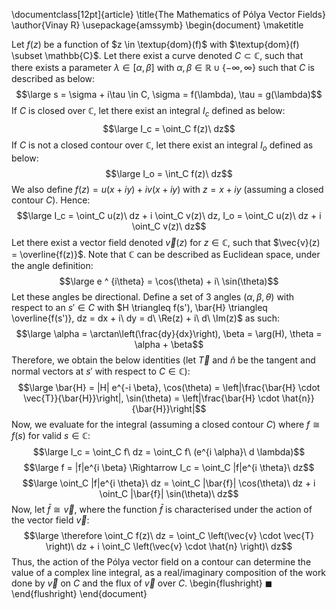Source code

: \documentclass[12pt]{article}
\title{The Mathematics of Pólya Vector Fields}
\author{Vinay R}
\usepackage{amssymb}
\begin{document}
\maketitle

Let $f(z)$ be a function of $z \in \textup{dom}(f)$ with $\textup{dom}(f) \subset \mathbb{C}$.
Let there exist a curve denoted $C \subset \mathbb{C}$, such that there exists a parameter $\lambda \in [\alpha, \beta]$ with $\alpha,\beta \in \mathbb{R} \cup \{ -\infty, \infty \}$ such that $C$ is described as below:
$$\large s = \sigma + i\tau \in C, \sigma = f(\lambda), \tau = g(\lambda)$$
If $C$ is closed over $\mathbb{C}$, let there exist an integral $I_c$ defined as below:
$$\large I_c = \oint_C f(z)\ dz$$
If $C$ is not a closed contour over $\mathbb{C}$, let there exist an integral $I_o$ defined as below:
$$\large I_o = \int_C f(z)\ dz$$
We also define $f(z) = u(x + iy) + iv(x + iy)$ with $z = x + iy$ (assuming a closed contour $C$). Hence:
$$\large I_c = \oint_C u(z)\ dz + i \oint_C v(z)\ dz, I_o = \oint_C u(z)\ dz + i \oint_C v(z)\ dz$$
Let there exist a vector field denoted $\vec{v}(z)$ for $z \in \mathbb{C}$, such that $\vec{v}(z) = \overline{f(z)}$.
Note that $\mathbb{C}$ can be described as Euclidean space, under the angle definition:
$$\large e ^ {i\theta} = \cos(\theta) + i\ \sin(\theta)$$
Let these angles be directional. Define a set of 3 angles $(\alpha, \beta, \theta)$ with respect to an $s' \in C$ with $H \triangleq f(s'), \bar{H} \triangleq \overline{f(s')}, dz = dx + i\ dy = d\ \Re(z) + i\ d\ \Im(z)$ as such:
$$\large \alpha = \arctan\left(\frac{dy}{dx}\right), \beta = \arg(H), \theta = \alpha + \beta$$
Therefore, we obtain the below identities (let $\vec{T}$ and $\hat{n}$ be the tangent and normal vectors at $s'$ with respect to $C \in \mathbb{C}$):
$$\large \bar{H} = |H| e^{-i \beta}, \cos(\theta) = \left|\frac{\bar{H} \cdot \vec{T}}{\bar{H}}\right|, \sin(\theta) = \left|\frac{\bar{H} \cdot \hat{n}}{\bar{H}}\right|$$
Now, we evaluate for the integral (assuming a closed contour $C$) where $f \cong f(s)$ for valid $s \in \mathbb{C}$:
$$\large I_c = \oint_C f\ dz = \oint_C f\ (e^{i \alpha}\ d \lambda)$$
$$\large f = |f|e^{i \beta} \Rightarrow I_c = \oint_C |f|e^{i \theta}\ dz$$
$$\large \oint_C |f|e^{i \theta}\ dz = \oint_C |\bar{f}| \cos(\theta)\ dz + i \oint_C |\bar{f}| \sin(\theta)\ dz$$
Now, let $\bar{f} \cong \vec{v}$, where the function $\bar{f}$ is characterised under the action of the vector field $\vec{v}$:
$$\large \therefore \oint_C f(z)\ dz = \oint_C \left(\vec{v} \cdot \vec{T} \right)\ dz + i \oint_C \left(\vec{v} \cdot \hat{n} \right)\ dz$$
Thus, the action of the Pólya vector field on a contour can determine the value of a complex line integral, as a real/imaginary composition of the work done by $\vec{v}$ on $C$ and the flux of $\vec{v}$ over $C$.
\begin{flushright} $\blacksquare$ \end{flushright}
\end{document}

● DIRECTIONS:
Go from the first line of the listing to the line holding "Let there exist a curve" and, please, transcribe those lines exactly, both included, with no pictures.

● REPLY TO THE TASK:
Source code

: \documentclass[12pt]{article}
\title{The Mathematics of Pólya Vector Fields}
\author{Vinay R}
\usepackage{amssymb}
\begin{document}
\maketitle

Let $f(z)$ be a function of $z \in \textup{dom}(f)$ with $\textup{dom}(f) \subset \mathbb{C}$.
Let there exist a curve denoted $C \subset \mathbb{C}$, such that there exists a parameter $\lambda \in [\alpha, \beta]$ with $\alpha,\beta \in \mathbb{R} \cup \{ -\infty, \infty \}$ such that $C$ is described as below:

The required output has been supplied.